Both Krugman and Wren-Lewis argue that economists who are skeptical of their confidence in the power of debt-based government spending have no empirical arguments and must therefore resort to other strategies. So let me provide some evidence. I’ll ignore the 2013 story. There’s plenty elsewhere.

The two greatest changes in fiscal policy in the United States were the beginning of World War II and its end. The massive increase in government spending in the 1940’s is often cited as the most powerful evidence that Keynes was right–a natural experiment large enough to overwhelm the “other stuff.” The expansion of government during the war did result in higher GDP and lower unemployment. But as Robert Higgs and Valerie Ramey have pointed out, it is easy to lower unemployment when you force millions of people into the army. The real test is whether the massive increase in debt-financed government spending stimulated the private sector through the Keynesian multiplier. It did not. The 1940s were not prosperous in America unless you were a weapons manufacturer. Nor did private employment expand. The end of World War II, a 60% decrease in government spending did not, despite the predictions of the Keynesians of the day, lead to a massive Depression. The economy in 1946, thrived.

You want econometric evidence? Look at Valerie Ramey’s work. No evidence of the effectiveness of fiscal stimulus even at the zero bound. Look at Cogan and Taylor. Look at Barro and Redlick. Look at the evidence before the Great Recession, before people’s views were so politicized. Here is an overview of the empirical literature published pre-crisis in the spring of 2008 that concluded that the empirical literature is inconclusive on the effects of government spending on consumption and wages:

The empirical literature has been unable to resolve this controversy. Depending on the nature of the identifying assumptions, the empirical literature finds disparate stylized facts regarding the responses of some variables to government spending shocks. The responses of consumption and wages, in particular, can take on different signs depending on the assumptions used to identify fiscal policy shocks.

In other words, each side can point to evidence that supports their position. The evidence is inconclusive. We should not be disdainful of the other side. We should be honest about our disagreements. We are prone to self-deception and cherry-picking. We are not simply scientists dispassionately surveying the data and coming to a conclusion. We are prone to exaggerate the empirical evidence that supports our views. Those views are a complicated mix of philosophy and ideology and past positions. They are not unaffected by evidence or data but the nature of evidence is so murky that it is never conclusive. We can always live to argue another day.

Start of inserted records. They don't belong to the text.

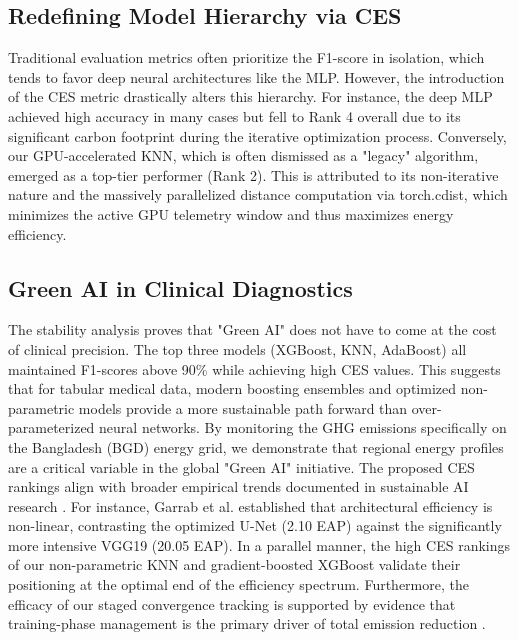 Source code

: \documentclass[conference]{IEEEtran}
\begin{document}
\subsection{Redefining Model Hierarchy via CES}
Traditional evaluation metrics often prioritize the F1-score in isolation, which tends to favor deep neural architectures like the MLP. However, the introduction of the CES metric drastically alters this hierarchy. For instance, the deep MLP achieved high accuracy in many cases but fell to Rank 4 overall due to its significant carbon footprint during the iterative optimization process. Conversely, our GPU-accelerated KNN, which is often dismissed as a "legacy" algorithm, emerged as a top-tier performer (Rank 2). This is attributed to its non-iterative nature and the massively parallelized distance computation via torch.cdist, which minimizes the active GPU telemetry window and thus maximizes energy efficiency.
\subsection{Green AI in Clinical Diagnostics}
The stability analysis proves that "Green AI" does not have to come at the cost of clinical precision. The top three models (XGBoost, KNN, AdaBoost) all maintained F1-scores above 90\% while achieving high CES values. This suggests that for tabular medical data, modern boosting ensembles and optimized non-parametric models provide a more sustainable path forward than over-parameterized neural networks. By monitoring the GHG emissions specifically on the Bangladesh (BGD) energy grid, we demonstrate that regional energy profiles are a critical variable in the global "Green AI" initiative. The proposed CES rankings align with broader empirical trends documented in sustainable AI research \cite{b2,b3}. For instance, Garrab et al. \cite{b3} established that architectural efficiency is non-linear, contrasting the optimized U-Net (2.10 EAP) against the significantly more intensive VGG19 (20.05 EAP). In a parallel manner, the high CES rankings of our non-parametric KNN and gradient-boosted XGBoost validate their positioning at the optimal end of the efficiency spectrum. Furthermore, the efficacy of our staged convergence tracking is supported by evidence that training-phase management is the primary driver of total emission reduction \cite{b2}.
\end{document}
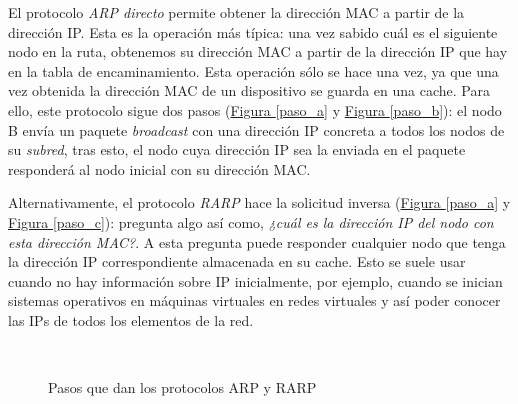 \documentclass[10pt,a4paper,spanish]{report}
\begin{document}
El protocolo \textit{\textcolor{tema4}{ARP directo}} permite obtener la dirección MAC a partir de la dirección IP. Esta es la operación más típica: una vez sabido cuál es el siguiente nodo en la ruta, obtenemos su dirección MAC a partir de la dirección IP que hay en la tabla de encaminamiento. Esta operación sólo se hace una vez, ya que una vez obtenida la dirección MAC de un dispositivo se guarda en una cache. Para ello, este protocolo sigue dos pasos (\hyperref[paso_a]{Figura \ref*{paso_a}} y \hyperref[paso_b]{Figura \ref*{paso_b}}): el nodo B envía un paquete \textit{\textcolor{tema4}{broadcast}} con una dirección IP concreta a todos los nodos de su \textit{\textcolor{tema4}{subred}}, tras esto, el nodo cuya dirección IP sea la enviada en el paquete responderá al nodo inicial con su dirección MAC.

Alternativamente, el protocolo \textit{\textcolor{tema4}{RARP}} hace la solicitud inversa (\hyperref[paso_a]{Figura \ref*{paso_a}} y \hyperref[paso_c]{Figura \ref*{paso_c}}): pregunta algo así como, \textit{\textcolor{tema4}{¿cuál es la dirección IP del nodo con esta dirección MAC?}}. A esta pregunta puede responder cualquier nodo que tenga la dirección IP correspondiente almacenada en su cache. Esto se suele usar cuando no hay información sobre IP inicialmente, por ejemplo, cuando se inician sistemas operativos en máquinas virtuales en redes virtuales y así poder conocer las IPs de todos los elementos de la red.

\begin{figure}[!h]
\centering
\mbox {
\qquad
{}
}
\caption{Pasos que dan los protocolos ARP y RARP}
\label{ARPsteps}
\end{figure}
\end{document}
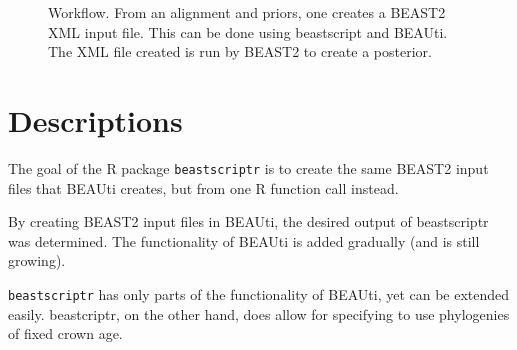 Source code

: \documentclass{article}
\begin{document}
\begin{figure}

  \caption{
    Workflow. From an alignment and priors, one creates a BEAST2 XML input file. This
    can be done using beastscript and BEAUti. The XML file created is run by BEAST2
    to create a posterior.
  }
  \label{fig:workflow}
\end{figure}

\section{Descriptions}

The goal of the R package \verb;beastscriptr; is to create the 
same BEAST2 input files that BEAUti creates, but from one R function call 
instead.

By creating BEAST2 input files in BEAUti, 
the desired output of beastscriptr was determined. 
The functionality of BEAUti is added gradually (and is still growing).

\verb;beastscriptr; has only parts of the functionality of BEAUti, yet
can be extended easily. beastcriptr, on the other hand, does allow for specifying
to use phylogenies of fixed crown age.
\end{document}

Krugman and Wren-Lewis are offended that I suspect their view of government stimulus is something other than a straightforward scientific question and that it instead reflects an underlying philosophical or ideological bent that all of us have. Matt Yglesias made the same point in 2013 after watching Krugman and Ramey discuss the efficacy of fiscal stimulus at the AEA meetings. Calling the discussion a “dialogue of the deaf” Yglesias concluded:

I think if we tried to jog researchers out of basic left-right political alignments we might get a little bit more clarity on what everyone thinks the real issues are. I get the overwhelming impression that with a few exceptions the issue is basically that right-of-center economists (like right-of-center people) generally think the existing level of government spending is too high and that additional government spending is likely to be wasteful—the equivalent of conscripting soldiers to fight in an unnecessary war—while left-of-center economists have the reverse view.

We are all human. As economists we need to be more humble about the certainty we profess about how the world works. I don’t pretend that the evidence for my view is ironclad. I know there are people on the other side who can argue against it.

I have invited both Krugman and Wren-Lewis to be guests on EconTalk to discuss these issues. I hope that one or both will agree.